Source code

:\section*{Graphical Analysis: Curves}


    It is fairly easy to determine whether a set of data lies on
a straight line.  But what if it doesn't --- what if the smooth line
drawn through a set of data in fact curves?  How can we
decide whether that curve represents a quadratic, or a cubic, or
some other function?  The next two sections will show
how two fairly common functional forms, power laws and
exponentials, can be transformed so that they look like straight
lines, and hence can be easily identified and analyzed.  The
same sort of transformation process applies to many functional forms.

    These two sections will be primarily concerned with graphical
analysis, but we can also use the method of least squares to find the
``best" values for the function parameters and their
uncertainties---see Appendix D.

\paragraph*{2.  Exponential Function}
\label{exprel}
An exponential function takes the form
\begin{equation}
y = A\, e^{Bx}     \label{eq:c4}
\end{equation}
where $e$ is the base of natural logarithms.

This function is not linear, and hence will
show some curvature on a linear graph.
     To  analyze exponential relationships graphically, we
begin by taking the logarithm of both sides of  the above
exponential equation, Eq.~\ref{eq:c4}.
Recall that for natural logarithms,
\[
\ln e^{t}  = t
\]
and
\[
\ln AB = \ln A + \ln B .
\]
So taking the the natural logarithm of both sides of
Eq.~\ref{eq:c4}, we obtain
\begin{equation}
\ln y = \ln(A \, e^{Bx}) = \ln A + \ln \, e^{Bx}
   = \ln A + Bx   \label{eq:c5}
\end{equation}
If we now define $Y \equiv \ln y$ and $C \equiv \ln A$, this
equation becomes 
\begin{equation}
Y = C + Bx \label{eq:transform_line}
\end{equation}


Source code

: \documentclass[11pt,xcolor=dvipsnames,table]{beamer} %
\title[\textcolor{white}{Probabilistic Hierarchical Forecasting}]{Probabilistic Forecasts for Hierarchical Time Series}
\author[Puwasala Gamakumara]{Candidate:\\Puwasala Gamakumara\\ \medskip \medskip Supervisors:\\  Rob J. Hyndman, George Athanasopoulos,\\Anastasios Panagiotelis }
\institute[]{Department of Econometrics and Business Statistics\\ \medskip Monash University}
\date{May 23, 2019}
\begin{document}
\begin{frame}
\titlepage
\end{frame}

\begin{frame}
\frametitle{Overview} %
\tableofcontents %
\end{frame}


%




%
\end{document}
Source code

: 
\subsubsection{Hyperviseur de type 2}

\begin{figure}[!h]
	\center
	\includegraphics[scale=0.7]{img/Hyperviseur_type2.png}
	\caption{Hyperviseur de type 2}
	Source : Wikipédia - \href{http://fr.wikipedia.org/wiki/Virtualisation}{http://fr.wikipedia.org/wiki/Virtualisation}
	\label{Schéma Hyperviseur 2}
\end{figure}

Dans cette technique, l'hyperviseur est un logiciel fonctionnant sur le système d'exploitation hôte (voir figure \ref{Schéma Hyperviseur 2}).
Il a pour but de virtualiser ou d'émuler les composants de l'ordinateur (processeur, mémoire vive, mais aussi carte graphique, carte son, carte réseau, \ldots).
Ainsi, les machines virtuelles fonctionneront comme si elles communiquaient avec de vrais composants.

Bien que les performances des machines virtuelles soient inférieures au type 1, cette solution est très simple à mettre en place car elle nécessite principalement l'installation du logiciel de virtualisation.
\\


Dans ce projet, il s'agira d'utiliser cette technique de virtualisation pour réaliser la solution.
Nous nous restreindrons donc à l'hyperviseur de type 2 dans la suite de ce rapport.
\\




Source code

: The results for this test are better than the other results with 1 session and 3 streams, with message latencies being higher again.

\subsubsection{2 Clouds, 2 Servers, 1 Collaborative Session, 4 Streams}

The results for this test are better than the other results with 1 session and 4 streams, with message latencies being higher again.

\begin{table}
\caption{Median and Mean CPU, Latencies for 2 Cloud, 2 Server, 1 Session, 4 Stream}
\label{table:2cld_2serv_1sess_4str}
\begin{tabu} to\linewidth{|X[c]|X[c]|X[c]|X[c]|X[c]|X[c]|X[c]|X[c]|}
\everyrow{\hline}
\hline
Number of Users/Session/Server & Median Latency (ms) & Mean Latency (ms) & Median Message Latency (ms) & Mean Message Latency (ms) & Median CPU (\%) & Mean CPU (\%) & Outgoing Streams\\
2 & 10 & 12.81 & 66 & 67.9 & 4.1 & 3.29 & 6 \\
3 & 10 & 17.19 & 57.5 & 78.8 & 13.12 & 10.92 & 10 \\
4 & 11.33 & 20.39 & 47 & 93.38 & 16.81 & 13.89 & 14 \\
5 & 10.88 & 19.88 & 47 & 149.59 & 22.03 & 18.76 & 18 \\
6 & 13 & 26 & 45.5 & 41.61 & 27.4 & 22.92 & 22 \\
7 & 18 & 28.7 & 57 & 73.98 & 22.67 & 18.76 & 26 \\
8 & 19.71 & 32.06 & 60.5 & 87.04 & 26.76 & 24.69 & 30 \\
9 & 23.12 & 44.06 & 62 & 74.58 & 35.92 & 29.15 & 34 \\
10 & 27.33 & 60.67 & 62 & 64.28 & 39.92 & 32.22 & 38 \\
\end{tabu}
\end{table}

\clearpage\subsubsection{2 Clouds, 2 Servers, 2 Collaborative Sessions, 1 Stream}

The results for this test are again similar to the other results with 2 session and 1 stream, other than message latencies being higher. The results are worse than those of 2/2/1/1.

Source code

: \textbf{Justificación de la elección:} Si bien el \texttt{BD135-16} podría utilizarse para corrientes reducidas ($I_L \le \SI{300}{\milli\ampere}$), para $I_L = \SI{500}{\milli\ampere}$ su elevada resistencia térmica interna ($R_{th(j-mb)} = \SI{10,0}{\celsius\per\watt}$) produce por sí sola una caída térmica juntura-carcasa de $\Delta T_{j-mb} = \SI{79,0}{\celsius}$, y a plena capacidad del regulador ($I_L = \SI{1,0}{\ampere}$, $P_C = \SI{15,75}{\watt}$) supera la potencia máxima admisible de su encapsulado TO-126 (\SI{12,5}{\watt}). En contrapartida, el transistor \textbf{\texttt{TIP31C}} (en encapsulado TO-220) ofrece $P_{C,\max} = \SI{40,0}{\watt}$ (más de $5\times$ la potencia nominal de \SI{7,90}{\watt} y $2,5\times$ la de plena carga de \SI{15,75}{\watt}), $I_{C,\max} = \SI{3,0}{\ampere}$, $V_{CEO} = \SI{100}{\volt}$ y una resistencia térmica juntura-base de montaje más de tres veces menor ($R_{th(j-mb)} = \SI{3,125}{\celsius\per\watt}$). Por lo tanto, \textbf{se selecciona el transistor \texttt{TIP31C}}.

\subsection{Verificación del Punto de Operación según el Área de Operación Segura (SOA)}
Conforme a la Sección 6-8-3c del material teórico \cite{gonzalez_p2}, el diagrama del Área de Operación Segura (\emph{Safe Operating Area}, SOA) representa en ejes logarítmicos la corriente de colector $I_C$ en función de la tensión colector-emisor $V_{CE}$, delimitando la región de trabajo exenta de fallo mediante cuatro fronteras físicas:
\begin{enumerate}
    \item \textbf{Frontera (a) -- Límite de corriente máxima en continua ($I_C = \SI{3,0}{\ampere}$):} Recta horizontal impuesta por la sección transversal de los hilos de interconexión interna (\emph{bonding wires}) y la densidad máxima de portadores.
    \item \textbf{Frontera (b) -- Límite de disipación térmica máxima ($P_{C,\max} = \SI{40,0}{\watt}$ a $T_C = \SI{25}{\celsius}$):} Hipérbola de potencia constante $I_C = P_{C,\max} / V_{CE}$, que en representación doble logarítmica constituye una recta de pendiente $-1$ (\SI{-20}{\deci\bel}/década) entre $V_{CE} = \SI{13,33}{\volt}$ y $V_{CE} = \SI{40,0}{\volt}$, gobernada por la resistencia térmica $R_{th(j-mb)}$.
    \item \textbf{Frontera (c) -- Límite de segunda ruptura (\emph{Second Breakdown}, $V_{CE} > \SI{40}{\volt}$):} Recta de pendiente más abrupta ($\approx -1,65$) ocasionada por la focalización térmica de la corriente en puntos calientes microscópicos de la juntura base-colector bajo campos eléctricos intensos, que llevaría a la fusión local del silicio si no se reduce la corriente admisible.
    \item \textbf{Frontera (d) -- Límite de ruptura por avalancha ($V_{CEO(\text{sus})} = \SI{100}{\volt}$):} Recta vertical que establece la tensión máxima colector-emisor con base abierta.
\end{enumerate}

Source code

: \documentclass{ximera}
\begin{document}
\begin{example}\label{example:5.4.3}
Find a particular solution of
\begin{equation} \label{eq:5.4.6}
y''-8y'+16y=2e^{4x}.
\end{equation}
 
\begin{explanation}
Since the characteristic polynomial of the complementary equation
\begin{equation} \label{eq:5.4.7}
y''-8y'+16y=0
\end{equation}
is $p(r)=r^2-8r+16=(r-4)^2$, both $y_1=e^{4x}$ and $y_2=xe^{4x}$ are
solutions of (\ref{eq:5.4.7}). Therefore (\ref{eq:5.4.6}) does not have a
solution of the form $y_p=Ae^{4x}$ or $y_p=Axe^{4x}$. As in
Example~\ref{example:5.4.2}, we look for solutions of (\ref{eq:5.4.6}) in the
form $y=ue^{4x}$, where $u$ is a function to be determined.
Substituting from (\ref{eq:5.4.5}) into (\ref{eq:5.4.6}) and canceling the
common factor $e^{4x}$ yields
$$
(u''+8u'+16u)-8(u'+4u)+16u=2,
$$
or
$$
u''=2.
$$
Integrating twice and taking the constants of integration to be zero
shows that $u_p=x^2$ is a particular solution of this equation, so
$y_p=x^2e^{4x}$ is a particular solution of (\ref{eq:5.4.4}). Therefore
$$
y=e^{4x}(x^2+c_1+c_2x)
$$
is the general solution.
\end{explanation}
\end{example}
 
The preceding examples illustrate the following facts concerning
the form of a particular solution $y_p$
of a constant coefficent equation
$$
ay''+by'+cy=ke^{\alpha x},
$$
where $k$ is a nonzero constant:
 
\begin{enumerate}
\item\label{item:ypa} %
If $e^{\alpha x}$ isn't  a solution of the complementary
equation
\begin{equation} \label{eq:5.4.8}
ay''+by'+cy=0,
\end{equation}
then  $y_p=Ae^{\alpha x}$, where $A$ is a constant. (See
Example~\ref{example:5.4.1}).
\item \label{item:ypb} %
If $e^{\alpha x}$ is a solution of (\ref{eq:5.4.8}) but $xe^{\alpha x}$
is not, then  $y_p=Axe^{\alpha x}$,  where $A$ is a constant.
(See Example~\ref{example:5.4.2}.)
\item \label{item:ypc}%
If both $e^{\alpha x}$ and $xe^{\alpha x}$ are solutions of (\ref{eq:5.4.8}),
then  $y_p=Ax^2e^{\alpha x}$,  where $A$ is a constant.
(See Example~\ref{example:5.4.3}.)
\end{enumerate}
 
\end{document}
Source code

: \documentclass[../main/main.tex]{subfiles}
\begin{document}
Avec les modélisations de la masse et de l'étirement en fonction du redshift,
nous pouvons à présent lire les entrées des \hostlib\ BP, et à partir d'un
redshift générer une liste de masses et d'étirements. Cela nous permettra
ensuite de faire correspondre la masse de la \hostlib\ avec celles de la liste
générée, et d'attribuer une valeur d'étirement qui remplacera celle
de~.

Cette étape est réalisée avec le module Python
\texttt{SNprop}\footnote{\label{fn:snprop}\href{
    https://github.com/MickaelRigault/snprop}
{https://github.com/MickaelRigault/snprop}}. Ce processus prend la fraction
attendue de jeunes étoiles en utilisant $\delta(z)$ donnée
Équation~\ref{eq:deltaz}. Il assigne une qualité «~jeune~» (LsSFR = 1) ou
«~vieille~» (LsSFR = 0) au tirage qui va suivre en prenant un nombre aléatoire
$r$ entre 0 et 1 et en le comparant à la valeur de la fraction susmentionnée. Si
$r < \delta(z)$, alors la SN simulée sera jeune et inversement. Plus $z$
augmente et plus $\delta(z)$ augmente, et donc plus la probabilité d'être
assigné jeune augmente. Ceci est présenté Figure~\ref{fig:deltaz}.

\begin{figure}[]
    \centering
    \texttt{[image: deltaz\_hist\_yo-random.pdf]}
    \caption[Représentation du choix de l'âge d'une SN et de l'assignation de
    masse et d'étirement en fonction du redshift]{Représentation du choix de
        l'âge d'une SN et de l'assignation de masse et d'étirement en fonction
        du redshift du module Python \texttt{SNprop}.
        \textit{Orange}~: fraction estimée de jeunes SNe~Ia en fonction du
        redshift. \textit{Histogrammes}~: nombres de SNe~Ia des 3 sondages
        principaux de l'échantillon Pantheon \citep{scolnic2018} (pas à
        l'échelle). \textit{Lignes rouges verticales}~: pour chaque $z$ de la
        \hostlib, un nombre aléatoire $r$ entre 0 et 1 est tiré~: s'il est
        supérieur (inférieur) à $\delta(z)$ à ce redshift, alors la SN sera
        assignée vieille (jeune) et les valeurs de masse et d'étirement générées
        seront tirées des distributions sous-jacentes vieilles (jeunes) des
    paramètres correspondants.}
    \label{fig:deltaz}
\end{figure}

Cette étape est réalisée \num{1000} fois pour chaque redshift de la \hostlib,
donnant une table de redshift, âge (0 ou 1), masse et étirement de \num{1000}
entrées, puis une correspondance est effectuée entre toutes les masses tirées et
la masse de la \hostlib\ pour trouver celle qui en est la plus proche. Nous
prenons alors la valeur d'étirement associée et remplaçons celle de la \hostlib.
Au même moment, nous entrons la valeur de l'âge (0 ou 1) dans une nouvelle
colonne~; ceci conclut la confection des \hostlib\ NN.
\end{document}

[THE TASK]
Write down, word for word, the lines above from the one containing "l'âge d'une SN et de l'assignation de masse" through the one containing "chaque $z$ de la", both ends included.

[REPLY]
        l'âge d'une SN et de l'assignation de masse et d'étirement en fonction
        du redshift du module Python \texttt{SNprop}.
        \textit{Orange}~: fraction estimée de jeunes SNe~Ia en fonction du
        redshift. \textit{Histogrammes}~: nombres de SNe~Ia des 3 sondages
        principaux de l'échantillon Pantheon \citep{scolnic2018} (pas à
        l'échelle). \textit{Lignes rouges verticales}~: pour chaque $z$ de la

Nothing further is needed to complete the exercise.